- Your objective: Tally the lines of the records that contain the string "Arcade", then give the total and nothing more.

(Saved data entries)
☆ ☆ ☆ ☆
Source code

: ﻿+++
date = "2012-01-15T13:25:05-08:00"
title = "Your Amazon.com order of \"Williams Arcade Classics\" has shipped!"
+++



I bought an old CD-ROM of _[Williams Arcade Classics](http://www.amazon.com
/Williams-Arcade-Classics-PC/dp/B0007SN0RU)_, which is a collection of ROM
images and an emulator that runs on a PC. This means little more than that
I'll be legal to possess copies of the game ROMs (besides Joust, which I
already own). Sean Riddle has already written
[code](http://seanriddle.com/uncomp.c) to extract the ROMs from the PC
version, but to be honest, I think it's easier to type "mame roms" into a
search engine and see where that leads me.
☆ ☆ ☆ ☆
- Solution to the problem: 3